第11話 二つの顔

一日の最後二つう終わりだなというまるで何もない真っ白な状態だったと思う。駐車場に止められていた車の横を歩きながら綾子さんが時折車の窓ガラスに映った自分の顔を覗き込みながらまったくの無感情、全くの無表情でいた。生まれながらの綺麗な顔立ちのせいで僕には綾子さんが綺麗な顔で済ましているように見えてしまった。だから綾子さんの表情の変化には全く驚いた。もしかしたら綾子さんはただ驚いただけのことだったのかも知れないが、綾子さんの内側からあふれ出ていた何か隠しきれない感情の高まりがあったのは感じた。しかし、残念なことに彼女の頬の色はきめ細かな象牙のように白いままで少しも赤くはならなかった。

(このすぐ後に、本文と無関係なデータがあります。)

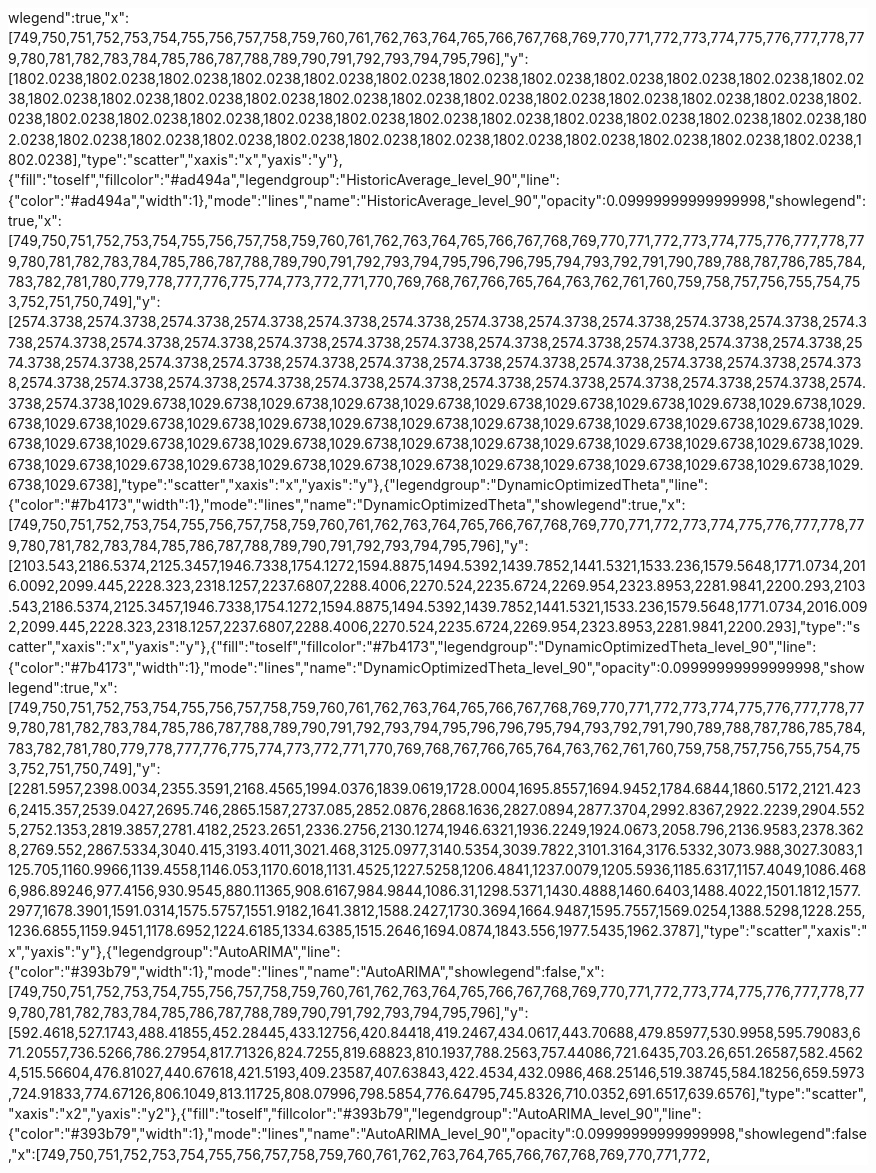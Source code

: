 wlegend":true,"x":[749,750,751,752,753,754,755,756,757,758,759,760,761,762,763,764,765,766,767,768,769,770,771,772,773,774,775,776,777,778,779,780,781,782,783,784,785,786,787,788,789,790,791,792,793,794,795,796],"y":[1802.0238,1802.0238,1802.0238,1802.0238,1802.0238,1802.0238,1802.0238,1802.0238,1802.0238,1802.0238,1802.0238,1802.0238,1802.0238,1802.0238,1802.0238,1802.0238,1802.0238,1802.0238,1802.0238,1802.0238,1802.0238,1802.0238,1802.0238,1802.0238,1802.0238,1802.0238,1802.0238,1802.0238,1802.0238,1802.0238,1802.0238,1802.0238,1802.0238,1802.0238,1802.0238,1802.0238,1802.0238,1802.0238,1802.0238,1802.0238,1802.0238,1802.0238,1802.0238,1802.0238,1802.0238,1802.0238,1802.0238,1802.0238],"type":"scatter","xaxis":"x","yaxis":"y"},{"fill":"toself","fillcolor":"#ad494a","legendgroup":"HistoricAverage_level_90","line":{"color":"#ad494a","width":1},"mode":"lines","name":"HistoricAverage_level_90","opacity":0.09999999999999998,"showlegend":true,"x":[749,750,751,752,753,754,755,756,757,758,759,760,761,762,763,764,765,766,767,768,769,770,771,772,773,774,775,776,777,778,779,780,781,782,783,784,785,786,787,788,789,790,791,792,793,794,795,796,796,795,794,793,792,791,790,789,788,787,786,785,784,783,782,781,780,779,778,777,776,775,774,773,772,771,770,769,768,767,766,765,764,763,762,761,760,759,758,757,756,755,754,753,752,751,750,749],"y":[2574.3738,2574.3738,2574.3738,2574.3738,2574.3738,2574.3738,2574.3738,2574.3738,2574.3738,2574.3738,2574.3738,2574.3738,2574.3738,2574.3738,2574.3738,2574.3738,2574.3738,2574.3738,2574.3738,2574.3738,2574.3738,2574.3738,2574.3738,2574.3738,2574.3738,2574.3738,2574.3738,2574.3738,2574.3738,2574.3738,2574.3738,2574.3738,2574.3738,2574.3738,2574.3738,2574.3738,2574.3738,2574.3738,2574.3738,2574.3738,2574.3738,2574.3738,2574.3738,2574.3738,2574.3738,2574.3738,2574.3738,2574.3738,1029.6738,1029.6738,1029.6738,1029.6738,1029.6738,1029.6738,1029.6738,1029.6738,1029.6738,1029.6738,1029.6738,1029.6738,1029.6738,1029.6738,1029.6738,1029.6738,1029.6738,1029.6738,1029.6738,1029.6738,1029.6738,1029.6738,1029.6738,1029.6738,1029.6738,1029.6738,1029.6738,1029.6738,1029.6738,1029.6738,1029.6738,1029.6738,1029.6738,1029.6738,1029.6738,1029.6738,1029.6738,1029.6738,1029.6738,1029.6738,1029.6738,1029.6738,1029.6738,1029.6738,1029.6738,1029.6738,1029.6738,1029.6738],"type":"scatter","xaxis":"x","yaxis":"y"},{"legendgroup":"DynamicOptimizedTheta","line":{"color":"#7b4173","width":1},"mode":"lines","name":"DynamicOptimizedTheta","showlegend":true,"x":[749,750,751,752,753,754,755,756,757,758,759,760,761,762,763,764,765,766,767,768,769,770,771,772,773,774,775,776,777,778,779,780,781,782,783,784,785,786,787,788,789,790,791,792,793,794,795,796],"y":[2103.543,2186.5374,2125.3457,1946.7338,1754.1272,1594.8875,1494.5392,1439.7852,1441.5321,1533.236,1579.5648,1771.0734,2016.0092,2099.445,2228.323,2318.1257,2237.6807,2288.4006,2270.524,2235.6724,2269.954,2323.8953,2281.9841,2200.293,2103.543,2186.5374,2125.3457,1946.7338,1754.1272,1594.8875,1494.5392,1439.7852,1441.5321,1533.236,1579.5648,1771.0734,2016.0092,2099.445,2228.323,2318.1257,2237.6807,2288.4006,2270.524,2235.6724,2269.954,2323.8953,2281.9841,2200.293],"type":"scatter","xaxis":"x","yaxis":"y"},{"fill":"toself","fillcolor":"#7b4173","legendgroup":"DynamicOptimizedTheta_level_90","line":{"color":"#7b4173","width":1},"mode":"lines","name":"DynamicOptimizedTheta_level_90","opacity":0.09999999999999998,"showlegend":true,"x":[749,750,751,752,753,754,755,756,757,758,759,760,761,762,763,764,765,766,767,768,769,770,771,772,773,774,775,776,777,778,779,780,781,782,783,784,785,786,787,788,789,790,791,792,793,794,795,796,796,795,794,793,792,791,790,789,788,787,786,785,784,783,782,781,780,779,778,777,776,775,774,773,772,771,770,769,768,767,766,765,764,763,762,761,760,759,758,757,756,755,754,753,752,751,750,749],"y":[2281.5957,2398.0034,2355.3591,2168.4565,1994.0376,1839.0619,1728.0004,1695.8557,1694.9452,1784.6844,1860.5172,2121.4236,2415.357,2539.0427,2695.746,2865.1587,2737.085,2852.0876,2868.1636,2827.0894,2877.3704,2992.8367,2922.2239,2904.5525,2752.1353,2819.3857,2781.4182,2523.2651,2336.2756,2130.1274,1946.6321,1936.2249,1924.0673,2058.796,2136.9583,2378.3628,2769.552,2867.5334,3040.415,3193.4011,3021.468,3125.0977,3140.5354,3039.7822,3101.3164,3176.5332,3073.988,3027.3083,1125.705,1160.9966,1139.4558,1146.053,1170.6018,1131.4525,1227.5258,1206.4841,1237.0079,1205.5936,1185.6317,1157.4049,1086.4686,986.89246,977.4156,930.9545,880.11365,908.6167,984.9844,1086.31,1298.5371,1430.4888,1460.6403,1488.4022,1501.1812,1577.2977,1678.3901,1591.0314,1575.5757,1551.9182,1641.3812,1588.2427,1730.3694,1664.9487,1595.7557,1569.0254,1388.5298,1228.255,1236.6855,1159.9451,1178.6952,1224.6185,1334.6385,1515.2646,1694.0874,1843.556,1977.5435,1962.3787],"type":"scatter","xaxis":"x","yaxis":"y"},{"legendgroup":"AutoARIMA","line":{"color":"#393b79","width":1},"mode":"lines","name":"AutoARIMA","showlegend":false,"x":[749,750,751,752,753,754,755,756,757,758,759,760,761,762,763,764,765,766,767,768,769,770,771,772,773,774,775,776,777,778,779,780,781,782,783,784,785,786,787,788,789,790,791,792,793,794,795,796],"y":[592.4618,527.1743,488.41855,452.28445,433.12756,420.84418,419.2467,434.0617,443.70688,479.85977,530.9958,595.79083,671.20557,736.5266,786.27954,817.71326,824.7255,819.68823,810.1937,788.2563,757.44086,721.6435,703.26,651.26587,582.45624,515.56604,476.81027,440.67618,421.5193,409.23587,407.63843,422.4534,432.0986,468.25146,519.38745,584.18256,659.5973,724.91833,774.67126,806.1049,813.11725,808.07996,798.5854,776.64795,745.8326,710.0352,691.6517,639.6576],"type":"scatter","xaxis":"x2","yaxis":"y2"},{"fill":"toself","fillcolor":"#393b79","legendgroup":"AutoARIMA_level_90","line":{"color":"#393b79","width":1},"mode":"lines","name":"AutoARIMA_level_90","opacity":0.09999999999999998,"showlegend":false,"x":[749,750,751,752,753,754,755,756,757,758,759,760,761,762,763,764,765,766,767,768,769,770,771,772,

だからあの感情の変化には女から男への愛情とか性的な好意というようなものはなかったのだろう。性的な好意というような恥じらいのようなものは全くないってことだろう。全くの驚きとその後の親しみのような感情が現れただけのことなんだろう、それにしてもあまりの綾子さんの感情の変化の大きさにそれはそれ以上のことがあるように思わずにはいられなかった。無表情で感情というようなものは何もないような美しい顔から駐車中の車に乗っている僕に気が付いてからの驚きの表情から親しみの表情への変化、感情というものが何もないときは何時ものきれいな顔立ちで感情が生まれるや否やお父さんに似た人なつっこく人のよさそうな顔への変化。綾子さんはその二つの顔を持っている。ただ綾子さんが車の中に座っている僕に気が付いて驚いたところまではわかる。しかしそこからこんにちはというようないつもの挨拶の言葉にはならなかった。そこにはなにか綾子さんの胸の内に秘められた清水というようなものがあるのではないだろうか僕にとってはそれは一つのチャンス、希望なのかもしれない。